··· DATA EXCERPTS ···
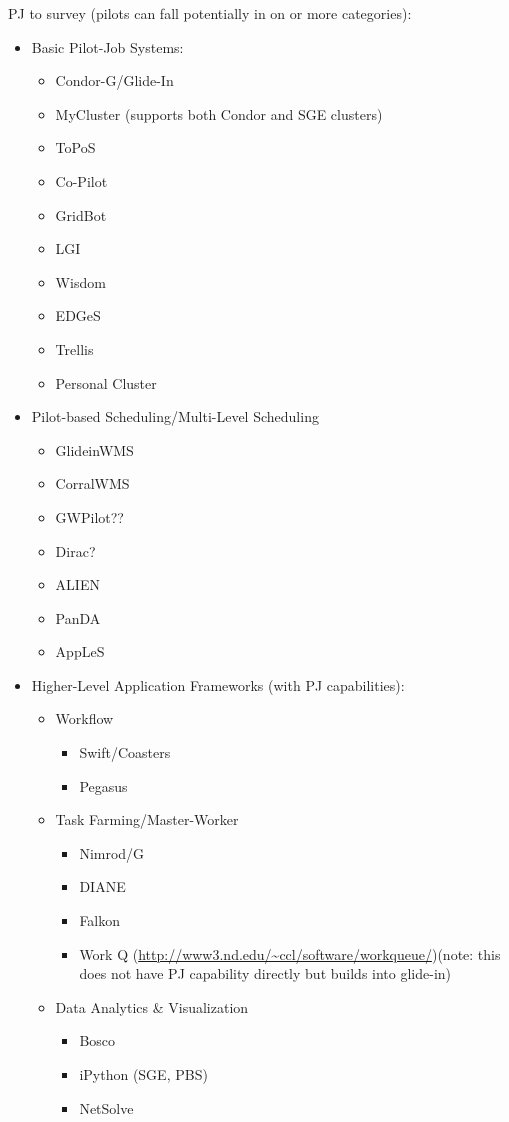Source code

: \documentclass{sig-alternate}
\begin{document}
PJ to survey (pilots can fall potentially in on or more categories):
\begin{itemize}
	\item Basic Pilot-Job Systems: 
	\begin{itemize}
		\item Condor-G/Glide-In
		\item MyCluster (supports both Condor and SGE clusters)
		\item ToPoS 
		\item Co-Pilot
		\item GridBot~\cite{Silberstein:2009:GEB:1654059.1654071}
		\item LGI
		\item Wisdom
		\item EDGeS
		\item Trellis
		\item Personal Cluster
	\end{itemize}
	\item Pilot-based Scheduling/Multi-Level Scheduling
	\begin{itemize}
		\item GlideinWMS~\cite{1742-6596-119-6-062044}
		\item CorralWMS
		\item GWPilot??~\cite{gridway} 
		\item Dirac?
        \item ALIEN
		\item PanDA  
		\item AppLeS
	\end{itemize}
	\item Higher-Level Application Frameworks (with PJ capabilities):
	\begin{itemize}
		\item Workflow
		\begin{itemize}
			\item Swift/Coasters
			\item Pegasus
		\end{itemize}
		\item Task Farming/Master-Worker
		\begin{itemize}
			\item Nimrod/G 
			\item DIANE
			\item Falkon 
            \item Work Q (\url{http://www3.nd.edu/~ccl/software/workqueue/})(note: this does not have PJ capability directly but builds into glide-in)
		\end{itemize}
		\item Data Analytics \& Visualization
		\begin{itemize}
			\item Bosco
			\item iPython (SGE, PBS)
			\item NetSolve~\cite{Casanova:1995:NNS:898848}
		\end{itemize}		
	\end{itemize}
\end{itemize}
\end{document}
···
▸ YOUR TASK: If a record contains a picture, drop the picture and repeat the rest exactly.

▸ YOUR RESPONSE:
Source code

: \documentclass{sig-alternate}
\begin{document}
PJ to survey (pilots can fall potentially in on or more categories):
\begin{itemize}
	\item Basic Pilot-Job Systems: 
	\begin{itemize}
		\item Condor-G/Glide-In
		\item MyCluster (supports both Condor and SGE clusters)
		\item ToPoS 
		\item Co-Pilot
		\item GridBot~\cite{Silberstein:2009:GEB:1654059.1654071}
		\item LGI
		\item Wisdom
		\item EDGeS
		\item Trellis
		\item Personal Cluster
	\end{itemize}
	\item Pilot-based Scheduling/Multi-Level Scheduling
	\begin{itemize}
		\item GlideinWMS~\cite{1742-6596-119-6-062044}
		\item CorralWMS
		\item GWPilot??~\cite{gridway} 
		\item Dirac?
        \item ALIEN
		\item PanDA  
		\item AppLeS
	\end{itemize}
	\item Higher-Level Application Frameworks (with PJ capabilities):
	\begin{itemize}
		\item Workflow
		\begin{itemize}
			\item Swift/Coasters
			\item Pegasus
		\end{itemize}
		\item Task Farming/Master-Worker
		\begin{itemize}
			\item Nimrod/G 
			\item DIANE
			\item Falkon 
            \item Work Q (\url{http://www3.nd.edu/~ccl/software/workqueue/})(note: this does not have PJ capability directly but builds into glide-in)
		\end{itemize}
		\item Data Analytics \& Visualization
		\begin{itemize}
			\item Bosco
			\item iPython (SGE, PBS)
			\item NetSolve~\cite{Casanova:1995:NNS:898848}
		\end{itemize}		
	\end{itemize}
\end{itemize}
\end{document}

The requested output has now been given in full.